Menurutnya, fokus utama jalan kaki bersama kelompoknya adalah untuk merayakan HUT Provinsi Jawa Timur ke-78 dan mencari pengalaman baru. Menurutnya, berusaha menang bukanlah tujuan mematenkan.

“Tahun depan akan lebih besar lagi dan mudah-mudahan lebih seru lagi,” ujarnya dengan wajah gembira.

Sebelum marching band tiba, rombongan pesepeda lansia terlebih dahulu tiba di kawasan Tugu Pahlawan. Bendera merah putih dan nama komunitas ditempelkan di bagian belakang cedarnya untuk mempromosikan acara Mojosuro 2023 dan mengidentifikasi peserta.

Pengendara sepeda ondel tiba di Jalan Pahlawan Surabaya dan memuat sepedanya ke mobil pick-up untuk kembali ke kawasan masing-masing pada Sabtu (4/11/2023). Foto: fatal suryasurabaya.net

Beberapa pengendara sepeda juga basah kuyup. Menjelang pukul 23.00 WIB mereka sedang dalam perjalanan menuju kawasan Tugu Pahlawan saat diguyur hujan. Namun kaki mereka terus melangkah.
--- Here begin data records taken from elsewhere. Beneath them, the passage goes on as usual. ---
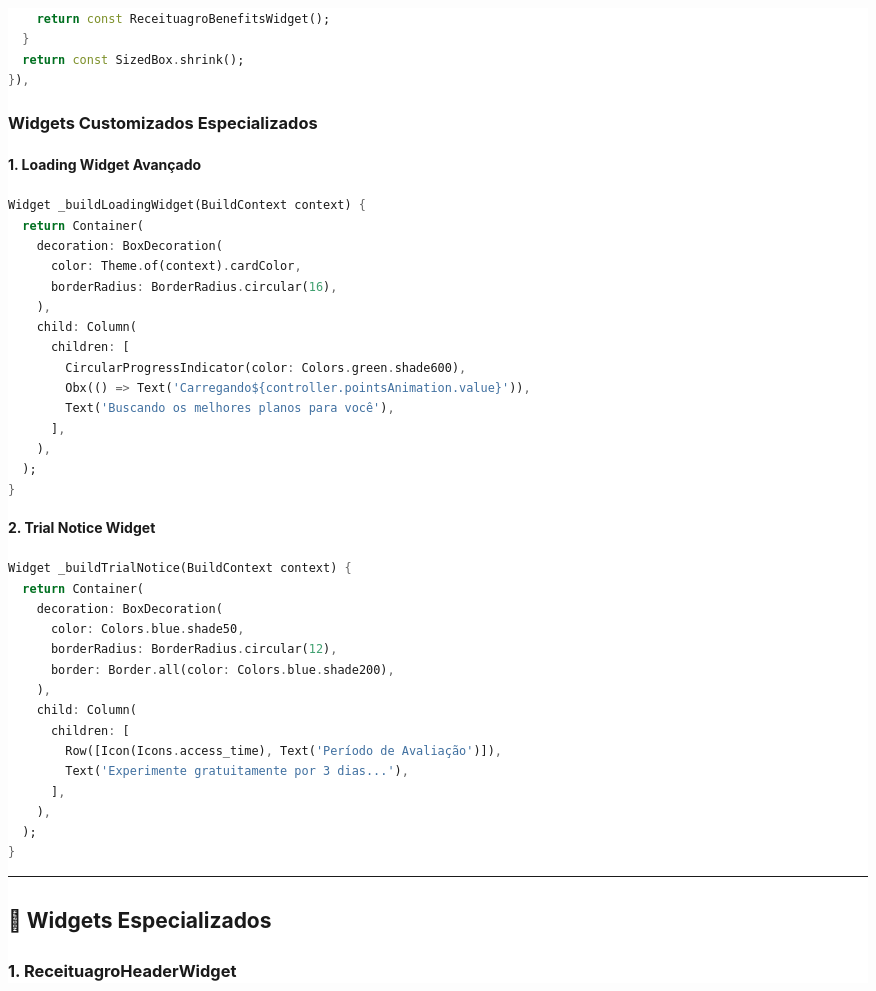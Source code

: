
 ```dart
    return const ReceituagroBenefitsWidget();
  }
  return const SizedBox.shrink();
}),
```

### Widgets Customizados Especializados

#### **1. Loading Widget Avançado**
```dart
Widget _buildLoadingWidget(BuildContext context) {
  return Container(
    decoration: BoxDecoration(
      color: Theme.of(context).cardColor,
      borderRadius: BorderRadius.circular(16),
    ),
    child: Column(
      children: [
        CircularProgressIndicator(color: Colors.green.shade600),
        Obx(() => Text('Carregando${controller.pointsAnimation.value}')),
        Text('Buscando os melhores planos para você'),
      ],
    ),
  );
}
```

#### **2. Trial Notice Widget**
```dart
Widget _buildTrialNotice(BuildContext context) {
  return Container(
    decoration: BoxDecoration(
      color: Colors.blue.shade50,
      borderRadius: BorderRadius.circular(12),
      border: Border.all(color: Colors.blue.shade200),
    ),
    child: Column(
      children: [
        Row([Icon(Icons.access_time), Text('Período de Avaliação')]),
        Text('Experimente gratuitamente por 3 dias...'),
      ],
    ),
  );
}
```

---

## 🧩 Widgets Especializados

### 1. ReceituagroHeaderWidget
“Karena tindakan seperti ini sangat dirindukan. Sudah lama TIDAK Dilakukan,” kata Kasmuri, salah satu pesepeda yang ikut bersepeda dari Mojokerto bersama empat rekannya lainnya.

Pria asal Surabaya ini mengaku senang karena ada acara yang melibatkan sepeda tua. Kebetulan, pria berusia 57 tahun ini menyukai sepeda klasik.

“Senang mengenang masa lalu. Saya suka mengendarai sepeda ini sejak kecil,” ujarnya sambil menunjukkan sepedanya.

Hingga pukul 00.00 WIB, hujan sudah reda. Tak ada lagi tetesan air di tengah Jalan Bahlawan. Lubang kecil di aspal masih terlihat, hanya tersisa genangan air.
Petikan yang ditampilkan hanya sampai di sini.